Activity. Beneath this sentence is a listing. Return its lines from the one containing "## Questions?" through the last, exactly, and omit the pictures.
--- START ---
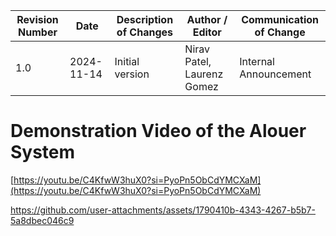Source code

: | Revision Number | Date       | Description of Changes | Author / Editor            | Communication of Change |
| --------------- | ---------- | ---------------------- | -------------------------- | ----------------------- |
| 1.0             | 2024-11-14 | Initial version        | Nirav Patel, Laurenz Gomez | Internal Announcement   |

# Demonstration Video of the Alouer System

[https://youtu.be/C4KfwW3huX0?si=PyoPn5ObCdYMCXaM](https://youtu.be/C4KfwW3huX0?si=PyoPn5ObCdYMCXaM)

https://github.com/user-attachments/assets/1790410b-4343-4267-b5b7-5a8dbec046c9
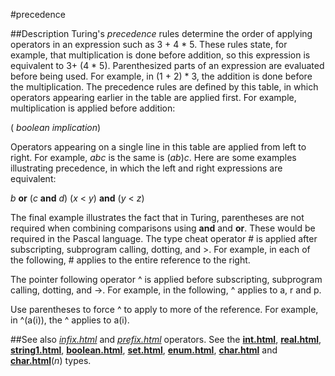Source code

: 
#precedence

##Description
Turing's _precedence_ rules determine the order of applying operators in an expression such as 3 + 4 * 5. These rules state, for example, that multiplication is done before addition, so this expression is equivalent to 3+ (4 * 5).
Parenthesized parts of an expression are evaluated before being used. For example, in (1 + 2) * 3, the addition is done before the multiplication.
The precedence rules are defined by this table, in which operators appearing earlier in the table are applied first. For example,  multiplication is applied before addition:









( _boolean_ _implication_)

Operators appearing on a single line in this table are applied from left to right. For example, _abc_ is the same is (_ab_)_c_.
Here are some examples illustrating precedence, in which the left and right expressions are equivalent:




_b_ **or** (_c_ **and** _d_)
(_x_ < _y_) **and** (_y_ < _z_)

The final example illustrates the fact that in Turing, parentheses are not required when combining comparisons using **and** and **or**. These would be required in the Pascal language.
The type cheat operator # is applied after subscripting, subprogram calling, dotting, and >. For example, in each of the following, # applies to the entire reference to the right.





The pointer following operator ^ is applied before subscripting, subprogram calling, dotting, and ->. For example, in the following, ^ applies to a, r and p.





Use parentheses to force ^ to apply to more of the reference. For example, in ^(a(i)), the ^ applies to a(i).



##See also
_[infix.html](infix)_ and _[prefix.html](prefix)_ operators. See the **[int.html](int)**, **[real.html](real)**, **[string1.html](string)**, **[boolean.html](boolean)**, **[set.html](set)**, **[enum.html](enum)**, **[char.html](char)** and **[char.html](char)**(_n_) types.


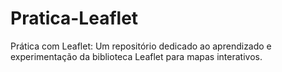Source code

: # Pratica-Leaflet
Prática com Leaflet: Um repositório dedicado ao aprendizado e experimentação da biblioteca Leaflet para mapas interativos.
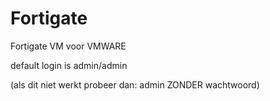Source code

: # Fortigate
Fortigate VM voor VMWARE

default login is admin/admin

(als dit niet werkt probeer dan: admin  ZONDER wachtwoord)
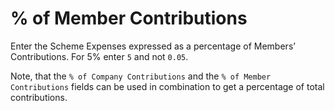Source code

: # % of Member Contributions

Enter the Scheme Expenses expressed as a percentage of Members’
Contributions. For 5% enter `5` and not `0.05`.

Note, that the `% of Company Contributions` and the `% of Member
Contributions` fields can be used in combination to get a percentage of
total contributions.
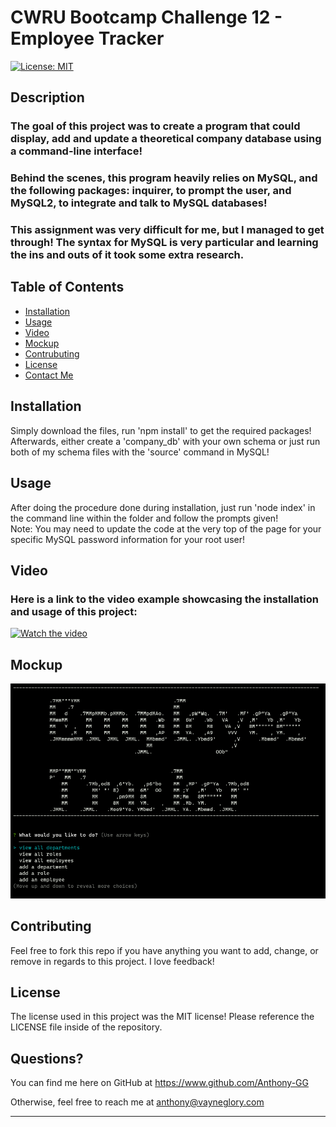 # CWRU Bootcamp Challenge 12 - Employee Tracker

[![License: MIT](https://img.shields.io/badge/License-MIT-yellow.svg)](https://opensource.org/licenses/MIT)
    
## Description
    
### The goal of this project was to create a program that could display, add and update a theoretical company database using a command-line interface!
### Behind the scenes, this program heavily relies on MySQL, and the following packages: inquirer, to prompt the user, and MySQL2, to integrate and talk to MySQL databases!
### This assignment was very difficult for me, but I managed to get through! The syntax for MySQL is very particular and learning the ins and outs of it took some extra research.

## Table of Contents

- [Installation](#installation)
- [Usage](#usage)
- [Video](#video)
- [Mockup](#mockup)
- [Contrubuting](#contributing)
- [License](#license)
- [Contact Me](#questions)

## Installation

Simply download the files, run 'npm install' to get the required packages!<br>
Afterwards, either create a 'company_db' with your own schema or just run both of my schema files with the 'source' command in MySQL!

## Usage

After doing the procedure done during installation, just run 'node index' in the command line within the folder and follow the prompts given!<br>
Note: You may need to update the code at the very top of the page for your specific MySQL password information for your root user!

## Video

### Here is a link to the video example showcasing the installation and usage of this project:
[![Watch the video](https://img.youtube.com/vi/yvu42m7srhQ/maxresdefault.jpg)](https://www.youtube.com/watch?v=yvu42m7srhQ)

## Mockup
<div style="text-align:center">
    <img src="./assets/img/employee-tracker-final.png" width="1000px" alt="An example display of the command-line when the program is first started">
</div>

## Contributing

Feel free to fork this repo if you have anything you want to add, change, or remove in regards to this project. I love feedback!

## License

The license used in this project was the MIT license! Please reference the LICENSE file inside of the repository.

## Questions?

You can find me here on GitHub at https://www.github.com/Anthony-GG

Otherwise, feel free to reach me at anthony@vayneglory.com

---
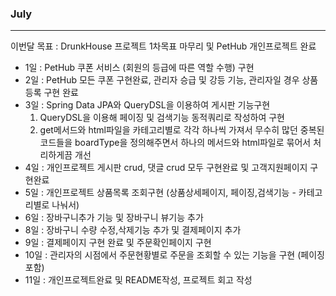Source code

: ### July
---

이번달 목표 : DrunkHouse 프로젝트 1차목표 마무리 및 PetHub 개인프로젝트 완료

- 1일 : PetHub 쿠폰 서비스 (회원의 등급에 따른 역할 수행) 구현
- 2일 : PetHub 모든 쿠폰 구현완료, 관리자 승급 및 강등 기능, 관리자일 경우 상품등록 구현 완료
- 3일 : Spring Data JPA와 QueryDSL을 이용하여 게시판 기능구현
  1. QueryDSL을 이용해 페이징 및 검색기능 동적쿼리로 작성하여 구현
  2. get메서드와 html파일을 카테고리별로 각각 하나씩 가져서 무수히 많던 중복된 코드들을 boardType을 정의해주면서 하나의 메서드와 html파일로 묶어서 처리하게끔 개선
- 4일 : 개인프로젝트 게시판 crud, 댓글 crud 모두 구현완료 및 고객지원페이지 구현완료
- 5일 : 개인프로젝트 상품목록 조회구현 (상품상세페이지, 페이징,검색기능 - 카테고리별로 나눠서)
- 6일 : 장바구니추가 기능 및 장바구니 뷰기능 추가
- 8일 : 장바구니 수량 수정,삭제기능 추가 및 결제페이지 추가
- 9일 : 결제페이지 구현 완료 및 주문확인페이지 구현
- 10일 : 관리자의 시점에서 주문현황별로 주문을 조회할 수 있는 기능을 구현 (페이징 포함)
- 11일 : 개인프로젝트완료 및 README작성, 프로젝트 회고 작성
--- END ---
Reply to the exercise.
## Questions?

You can find me here on GitHub at https://www.github.com/Anthony-GG

Otherwise, feel free to reach me at anthony@vayneglory.com

---
Source code

: ### July
---

이번달 목표 : DrunkHouse 프로젝트 1차목표 마무리 및 PetHub 개인프로젝트 완료

- 1일 : PetHub 쿠폰 서비스 (회원의 등급에 따른 역할 수행) 구현
- 2일 : PetHub 모든 쿠폰 구현완료, 관리자 승급 및 강등 기능, 관리자일 경우 상품등록 구현 완료
- 3일 : Spring Data JPA와 QueryDSL을 이용하여 게시판 기능구현
  1. QueryDSL을 이용해 페이징 및 검색기능 동적쿼리로 작성하여 구현
  2. get메서드와 html파일을 카테고리별로 각각 하나씩 가져서 무수히 많던 중복된 코드들을 boardType을 정의해주면서 하나의 메서드와 html파일로 묶어서 처리하게끔 개선
- 4일 : 개인프로젝트 게시판 crud, 댓글 crud 모두 구현완료 및 고객지원페이지 구현완료
- 5일 : 개인프로젝트 상품목록 조회구현 (상품상세페이지, 페이징,검색기능 - 카테고리별로 나눠서)
- 6일 : 장바구니추가 기능 및 장바구니 뷰기능 추가
- 8일 : 장바구니 수량 수정,삭제기능 추가 및 결제페이지 추가
- 9일 : 결제페이지 구현 완료 및 주문확인페이지 구현
- 10일 : 관리자의 시점에서 주문현황별로 주문을 조회할 수 있는 기능을 구현 (페이징 포함)
- 11일 : 개인프로젝트완료 및 README작성, 프로젝트 회고 작성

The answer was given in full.